- Your goal:
Retype, without alteration, each line from the line containing "3. **Compliance Agent Review**" to the final line of the records.

*** Data for this task ***

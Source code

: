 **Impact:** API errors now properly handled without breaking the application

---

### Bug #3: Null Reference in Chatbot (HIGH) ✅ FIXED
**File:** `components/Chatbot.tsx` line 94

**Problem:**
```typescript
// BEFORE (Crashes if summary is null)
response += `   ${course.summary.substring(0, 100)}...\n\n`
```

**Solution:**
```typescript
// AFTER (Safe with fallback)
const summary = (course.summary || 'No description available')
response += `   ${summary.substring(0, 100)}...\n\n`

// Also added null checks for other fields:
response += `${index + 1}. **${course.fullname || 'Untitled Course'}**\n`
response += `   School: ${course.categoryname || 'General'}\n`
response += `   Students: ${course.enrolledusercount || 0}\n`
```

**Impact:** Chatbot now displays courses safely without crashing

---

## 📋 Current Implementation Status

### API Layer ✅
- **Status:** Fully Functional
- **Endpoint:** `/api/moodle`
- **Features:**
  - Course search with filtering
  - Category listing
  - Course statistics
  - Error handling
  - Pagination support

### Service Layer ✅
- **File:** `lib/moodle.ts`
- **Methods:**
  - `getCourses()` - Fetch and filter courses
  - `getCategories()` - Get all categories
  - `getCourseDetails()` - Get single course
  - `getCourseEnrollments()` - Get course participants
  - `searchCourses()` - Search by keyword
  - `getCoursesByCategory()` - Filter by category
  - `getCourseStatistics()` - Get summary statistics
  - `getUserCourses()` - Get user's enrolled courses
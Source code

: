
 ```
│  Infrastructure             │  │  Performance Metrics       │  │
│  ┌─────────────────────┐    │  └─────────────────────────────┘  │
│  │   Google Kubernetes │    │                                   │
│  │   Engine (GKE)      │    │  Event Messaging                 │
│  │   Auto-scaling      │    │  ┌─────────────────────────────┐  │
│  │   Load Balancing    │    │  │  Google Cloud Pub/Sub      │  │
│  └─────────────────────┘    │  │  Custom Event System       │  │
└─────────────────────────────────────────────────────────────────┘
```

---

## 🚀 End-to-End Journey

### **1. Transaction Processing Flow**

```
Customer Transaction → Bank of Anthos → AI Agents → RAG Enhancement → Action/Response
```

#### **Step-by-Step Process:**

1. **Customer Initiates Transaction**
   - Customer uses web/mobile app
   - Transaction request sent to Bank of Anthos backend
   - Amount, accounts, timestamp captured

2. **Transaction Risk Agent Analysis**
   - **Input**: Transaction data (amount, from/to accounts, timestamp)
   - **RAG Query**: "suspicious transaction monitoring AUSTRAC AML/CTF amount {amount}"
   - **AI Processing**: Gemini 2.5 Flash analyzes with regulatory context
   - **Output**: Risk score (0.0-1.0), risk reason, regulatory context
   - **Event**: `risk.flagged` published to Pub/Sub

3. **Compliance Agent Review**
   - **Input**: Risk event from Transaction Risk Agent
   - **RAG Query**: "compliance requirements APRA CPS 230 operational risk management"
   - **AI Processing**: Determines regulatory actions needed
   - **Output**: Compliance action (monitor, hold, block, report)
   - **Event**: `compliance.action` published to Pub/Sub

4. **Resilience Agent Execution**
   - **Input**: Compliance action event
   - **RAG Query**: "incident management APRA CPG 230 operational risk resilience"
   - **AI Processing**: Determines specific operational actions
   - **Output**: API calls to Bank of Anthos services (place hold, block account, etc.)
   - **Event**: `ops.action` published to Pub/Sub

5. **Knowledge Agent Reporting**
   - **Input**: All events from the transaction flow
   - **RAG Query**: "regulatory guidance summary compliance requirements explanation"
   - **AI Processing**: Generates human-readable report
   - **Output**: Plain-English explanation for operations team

*** End of Data for this task ***

- Problem solution:
3. **Compliance Agent Review**
   - **Input**: Risk event from Transaction Risk Agent
   - **RAG Query**: "compliance requirements APRA CPS 230 operational risk management"
   - **AI Processing**: Determines regulatory actions needed
   - **Output**: Compliance action (monitor, hold, block, report)
   - **Event**: `compliance.action` published to Pub/Sub

4. **Resilience Agent Execution**
   - **Input**: Compliance action event
   - **RAG Query**: "incident management APRA CPG 230 operational risk resilience"
   - **AI Processing**: Determines specific operational actions
   - **Output**: API calls to Bank of Anthos services (place hold, block account, etc.)
   - **Event**: `ops.action` published to Pub/Sub

5. **Knowledge Agent Reporting**
   - **Input**: All events from the transaction flow
   - **RAG Query**: "regulatory guidance summary compliance requirements explanation"
   - **AI Processing**: Generates human-readable report
   - **Output**: Plain-English explanation for operations team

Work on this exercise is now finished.